An audit session gets eight tools: the coding set minus suggest_constraint, plus assess_coverage, get_freshness_report, check_claim, and get_contradictions. That's the investigative toolkit.

A planning session gets ten: get_decision_context, get_causal_chain, reconstruct_knowledge_state, get_correction_chain, get_decisions_on_stale_context, query_memory, list_topics, get_contradictions, declare_constraint, and checkpoint_decision_state.

The numbers: a coding profile compiles to roughly 1,100 tokens. An audit profile to about 1,400. A planning profile to about 1,700. All of them are less than half the cost of the full manifest. And in each case, the model is choosing between seven to ten tools instead of twenty-eight, which means tool selection accuracy goes up because there's less ambiguity to resolve.

The meta-tool escape hatch

The risk of profiling is that you guess wrong. An agent starts a coding session and then needs to check the causal chain because it found a decision it doesn't understand. If get_causal_chain isn't in the manifest, the agent is stuck.

The escape hatch is a single meta-tool, request_tools, that's always present in every profile. The agent calls it with a natural language description of what it needs: "I need to trace the causal chain of a decision." The meta-tool looks up the full registry, finds the matching tool, and dynamically adds it to the session. The token cost is paid only if the tool is actually needed.

This is the key insight: pay for the common case statically and the uncommon case dynamically. Most sessions stay within their profile. The few that don't pay a small additional cost for the tools they actually need, rather than every session paying for every tool that any session might need.

What changes in practice

The token savings are real but not dramatic. Saving 2,500 to 3,000 tokens per session matters most in long sessions where the context window is already under pressure, which is exactly the scenario where MemoryCrux is most valuable. The agent that's deep into a complex debugging session, with thousands of tokens of code and error traces in the window, is the agent that most needs its memory tools, and the agent that can least afford to waste context on tool descriptions it will never use.

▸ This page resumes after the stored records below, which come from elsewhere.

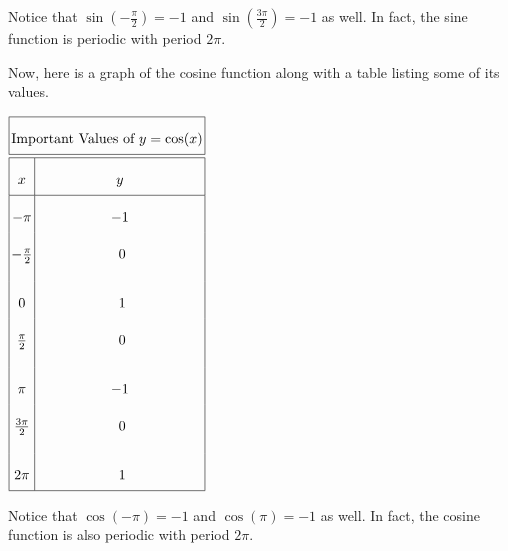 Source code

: \documentclass[nooutcomes]{ximera}
\begin{document}
Notice that $\sin\left(-\frac{\pi}{2}\right) = -1$ and $\sin\left(\frac{3\pi}{2}\right) = -1$ as well. In fact, the sine function is periodic with period $2\pi$. 

Now, here is a graph of the cosine function along with a table listing some of its values.

\begin{image}
\end{image}

\begin{center}
$\arraycolsep=1.4pt\def\arraystretch{2.2}
\begin{array}{ |c | c|  }
 \hline
 \multicolumn{2}{|c|}{\text{\normalfont Important Values of } y=\cos(x)} \\
\hline
 \hline
 x & y\\
 \hline

 -\pi&-1\\

 -\frac{\pi}{2}&\text{ }0\\[2ex]

 0&\text{ }1\\

 \frac{\pi}{2}&\text{ }0\\[2ex]

 \pi&-1\\

\frac{3\pi}{2}&\text{ }0\\[2ex]

 2 \pi&\text{ }1\\
\hline
\end{array}
$
\end{center} 

Notice that $\cos\left(-\pi\right) = -1$ and $\cos\left(\pi\right) = -1$ as well. In fact, the cosine function is also periodic with period $2\pi$. 
 
\end{document}
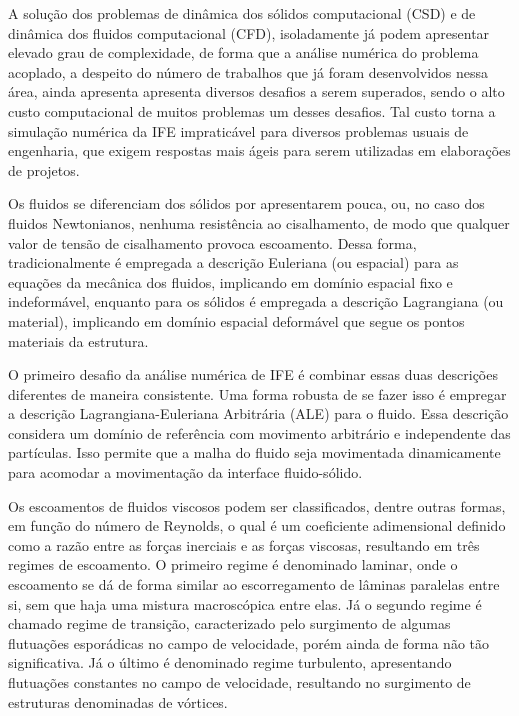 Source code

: A solução dos problemas de dinâmica dos sólidos computacional (CSD) e de dinâmica dos fluidos computacional (CFD), isoladamente já podem apresentar elevado grau de complexidade, de forma que a análise numérica do problema acoplado, a despeito do número de trabalhos que já foram desenvolvidos nessa área, ainda apresenta apresenta diversos desafios a serem superados, sendo o alto custo computacional de muitos problemas um desses desafios. Tal custo torna a simulação numérica da IFE impraticável para diversos problemas usuais de engenharia, que exigem respostas mais ágeis para serem utilizadas em elaborações de projetos.

Os fluidos se diferenciam dos sólidos por apresentarem pouca, ou, no caso dos fluidos Newtonianos, nenhuma resistência ao cisalhamento, de modo que qualquer valor de tensão de cisalhamento provoca escoamento. Dessa forma, tradicionalmente é empregada a descrição Euleriana (ou espacial) para as equações da mecânica dos fluidos, implicando em domínio espacial fixo e indeformável, enquanto para os sólidos é empregada a descrição Lagrangiana (ou material), implicando em domínio espacial deformável que segue os pontos materiais da estrutura.

O primeiro desafio da análise numérica de IFE é combinar essas duas descrições diferentes de maneira consistente. Uma forma robusta de se fazer isso é empregar a descrição Lagrangiana-Euleriana Arbitrária (ALE) \cite{donea1982arbitrary} para o fluido. Essa descrição considera um domínio de referência com movimento arbitrário e independente das partículas. Isso permite que a malha do fluido seja movimentada dinamicamente para acomodar a movimentação da interface fluido-sólido.

Os escoamentos de fluidos viscosos podem ser classificados, dentre outras formas, em função do número de Reynolds, o qual é um coeficiente adimensional definido como a razão entre as forças inerciais e as forças viscosas, resultando em três regimes de escoamento. O primeiro regime é denominado laminar, onde o escoamento se dá de forma similar ao escorregamento de lâminas paralelas entre si, sem que haja uma mistura macroscópica entre elas. Já o segundo regime é chamado regime de transição, caracterizado pelo surgimento de algumas flutuações esporádicas no campo de velocidade, porém ainda de forma não tão significativa. Já o último é denominado regime turbulento, apresentando flutuações constantes no campo de velocidade, resultando no surgimento de estruturas denominadas de vórtices.

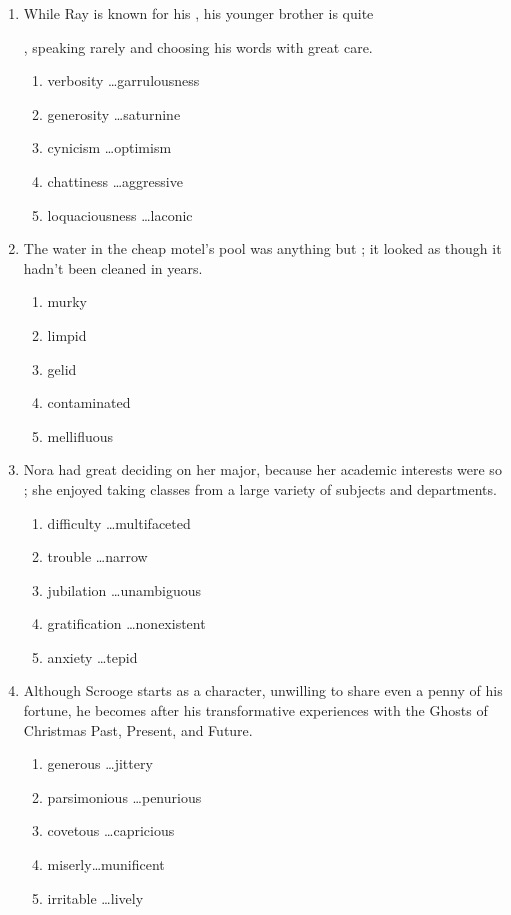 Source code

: \begin{enumerate}
\newpage
\item While Ray is known for his \longline, his younger brother is quite

\longline, speaking rarely and choosing his words with great care.

\begin{enumerate}[label=(\Alph*)]
\item verbosity \ldots garrulousness
\item generosity \ldots saturnine
\item cynicism \ldots optimism
\item chattiness \ldots aggressive
\item loquaciousness \ldots laconic
\end{enumerate}

\bigskip
\item The water in the cheap motel's pool was anything but \longline; it looked as though it hadn't been cleaned in years.
\begin{enumerate}[label=(\Alph*)]
\item murky
\item limpid
\item gelid
\item contaminated
\item mellifluous
\end{enumerate}

\bigskip
\item Nora had great \longline deciding on her major, because her academic interests were so \longline; she enjoyed taking classes from a large variety of subjects and departments.
\begin{enumerate}[label=(\Alph*)]
\item difficulty \ldots multifaceted
\item trouble \ldots narrow
\item jubilation \ldots unambiguous
\item gratification \ldots nonexistent
\item anxiety \ldots tepid
\end{enumerate}

\newpage
\item Although Scrooge starts as a \longline character, unwilling to share even a penny of his fortune, he becomes \longline after his transformative experiences with the Ghosts of Christmas Past, Present, and Future.
\begin{enumerate}[label=(\Alph*)]
\item generous \ldots jittery
\item parsimonious \ldots penurious
\item covetous \ldots capricious
\item miserly\ldots munificent
\item irritable \ldots lively
\end{enumerate}


\end{enumerate}
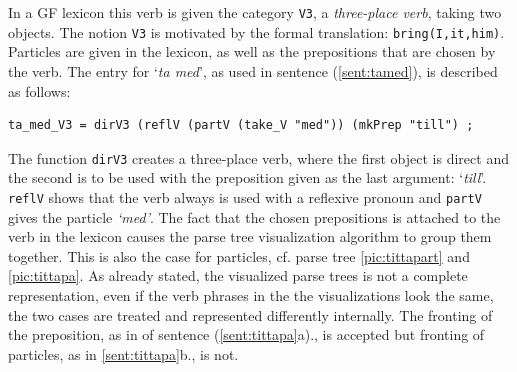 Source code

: \documentclass{report}
\begin{document}
In a GF lexicon this verb is given the
category \verb-V3-, %
a \textit{three-place verb}, taking two objects.
The notion \verb-V3- is motivated by the formal translation: \verb-bring(I,it,him)-.\\
Particles are given in the lexicon, as well as the prepositions that are
chosen by the verb.
The entry for `\emph{ta med}', as used in sentence (\ref{sent:tamed}), is
described as follows:
\begin{verbatim}
ta_med_V3 = dirV3 (reflV (partV (take_V "med")) (mkPrep "till") ;
\end{verbatim}
The function \verb-dirV3- creates a three-place verb, where the first object is direct and
the second is to be used with the preposition given as the last argument: `\emph{till}'.
\verb-reflV- shows that the verb always is used with a reflexive
pronoun and \verb-partV- gives the particle \emph{`med'}.
The fact that the chosen prepositions is attached to the verb in the lexicon
causes the parse tree visualization algorithm to group them together.
This is also the case for particles, cf. parse tree \ref{pic:tittapart}
and \ref{pic:tittapa}.
As already stated, the visualized parse trees is not a complete representation,
even if the verb phrases in the the visualizations look the same, the two cases
are treated and represented differently internally. The fronting of the
preposition, as in of sentence (\ref{sent:tittapa}a)., is accepted but
fronting of particles, as in \ref{sent:tittapa}b., is not.
\end{document}
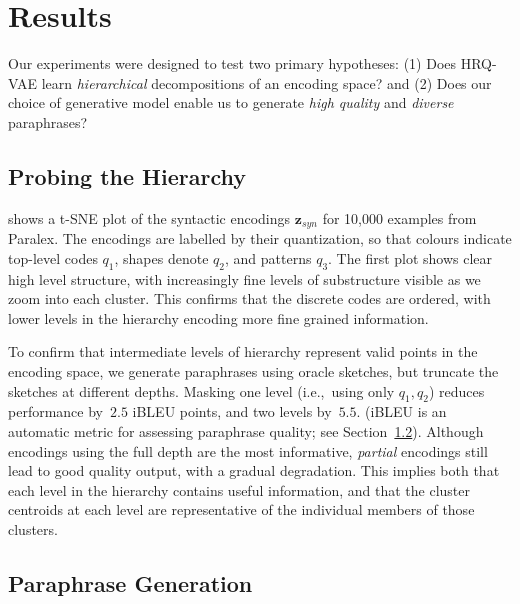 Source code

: \documentclass[11pt]{article}
\begin{document}
\section{Results}

Our experiments were designed to test two primary hypotheses: (1) Does HRQ-VAE learn \textit{hierarchical} decompositions of an encoding space? and (2) Does our choice of generative model enable us to generate\textit{ high quality} and \textit{diverse} paraphrases? 



\subsection{Probing the Hierarchy}
\label{sec:probing-hierarchy}

 shows a t-SNE \cite{tsne} plot of the syntactic encodings $\textbf{z}_{syn}$ for 10,000 examples from Paralex. The encodings are labelled by their quantization, so that colours indicate top-level codes $q_1$, shapes denote $q_2$, and patterns $q_3$. The first plot shows clear high level structure, with increasingly fine levels of substructure visible as we zoom into each cluster. This confirms that the discrete codes are ordered, with lower levels in the hierarchy encoding more fine grained information. 

To confirm that intermediate levels of hierarchy represent valid
points in the encoding space, we generate paraphrases using oracle
sketches, but truncate the sketches at different depths. Masking one level (i.e.,~using only $q_1,q_2$) reduces performance by~$2.5$ iBLEU points,
and two levels by~$5.5$. (iBLEU is an automatic metric for assessing
paraphrase quality; see Section~\ref{sec:paraphr-gener}). Although
encodings using the full depth are the most informative,
\textit{partial} encodings
still lead to good quality output, with a gradual degradation. This implies both that each level
in the hierarchy contains useful information, and that the cluster
centroids at each level are representative of the individual members
of those clusters.









\subsection{Paraphrase Generation}
\label{sec:paraphr-gener}
\end{document}
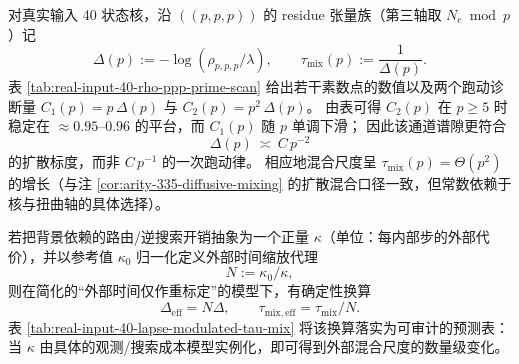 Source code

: \begin{remark}\label{rem:real-input-40-gap-diffusive-running}
对真实输入 40 状态核，沿 \(((p,p,p))\) 的 residue 张量族（第三轴取 \(N_e\bmod p\)）记
\[
\Delta(p):=-\log(\rho_{p,p,p}/\lambda),\qquad
\tau_{\mathrm{mix}}(p):=\frac{1}{\Delta(p)}.
\]
表 \ref{tab:real-input-40-rho-ppp-prime-scan} 给出若干素数点的数值以及两个跑动诊断量
\(
C_1(p)=p\,\Delta(p)
\)
与
\(
C_2(p)=p^2\,\Delta(p)
\)。
由表可得 \(C_2(p)\) 在 \(p\ge 5\) 时稳定在 \(\approx 0.95\text{--}0.96\) 的平台，而 \(C_1(p)\) 随 \(p\) 单调下滑；
因此该通道谱隙更符合
\[
\Delta(p)\ \asymp\ C\,p^{-2}
\]
的扩散标度，而非 \(C\,p^{-1}\) 的一次跑动律。
相应地混合尺度呈 \(\tau_{\mathrm{mix}}(p)=\Theta(p^2)\) 的增长（与注 \ref{cor:arity-335-diffusive-mixing} 的扩散混合口径一致，但常数依赖于核与扭曲轴的具体选择）。
\end{remark}


\begin{remark}[外部时间缩放代理下的混合时间重标定]\label{rem:lapse-modulated-tau-mix}
若把背景依赖的路由/逆搜索开销抽象为一个正量 \(\kappa\)（单位：每内部步的外部代价），并以参考值 \(\kappa_0\) 归一化定义外部时间缩放代理
\[
N:=\kappa_0/\kappa,
\]
则在简化的“外部时间仅作重标定”的模型下，有确定性换算
\[
\Delta_{\mathrm{eff}}=N\Delta,\qquad
\tau_{\mathrm{mix,eff}}=\tau_{\mathrm{mix}}/N.
\]
表 \ref{tab:real-input-40-lapse-modulated-tau-mix} 将该换算落实为可审计的预测表：当 \(\kappa\) 由具体的观测/搜索成本模型实例化，即可得到外部混合尺度的数量级变化。
\end{remark}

The accuracy improvement is harder to measure but easier to feel. An agent choosing between seven clearly distinct tools makes better decisions than an agent choosing between twenty-eight overlapping ones. The descriptions can be shorter and more specific because they don't need to disambiguate against as many neighbours. The parameter schemas can include better defaults because the session type provides implicit context.

And the time savings compound. Fewer tools means faster tool selection. Better tool selection means fewer wasted calls. Fewer wasted calls means more of the session spent on actual work.

The honest part

I don't have production numbers yet. This is architecture, not evidence. The session profiles are designed based on observed patterns, but observed patterns from a single user (me) working on a single platform (CueCrux). Whether these profiles generalise to other users and other knowledge bases is an open question.

The meta-tool escape hatch adds complexity. Every dynamic tool addition is a round trip. If an agent needs three tools that aren't in its profile, that's three round trips before it can do its actual work. There's a threshold where the overhead of dynamic loading exceeds the savings from profiling, and I don't yet know where that threshold sits.

What I do know is that the current approach, loading twenty-eight tools into every session regardless of what that session needs, is measurably wasteful. It wastes tokens, it wastes time, and it degrades tool selection accuracy. The question isn't whether to optimise. It's how aggressively.

For now, the answer is: conservatively. Start with three profiles. Measure tool call patterns across a month of real sessions. Adjust the profiles based on data, not intuition. And keep the escape hatch wide enough that no session is ever stuck without the tool it needs.

Twenty-eight tools. Three to five per session. The infrastructure to serve the right ones at the right time is the difference between a context window that works for the agent and a context window that works against it.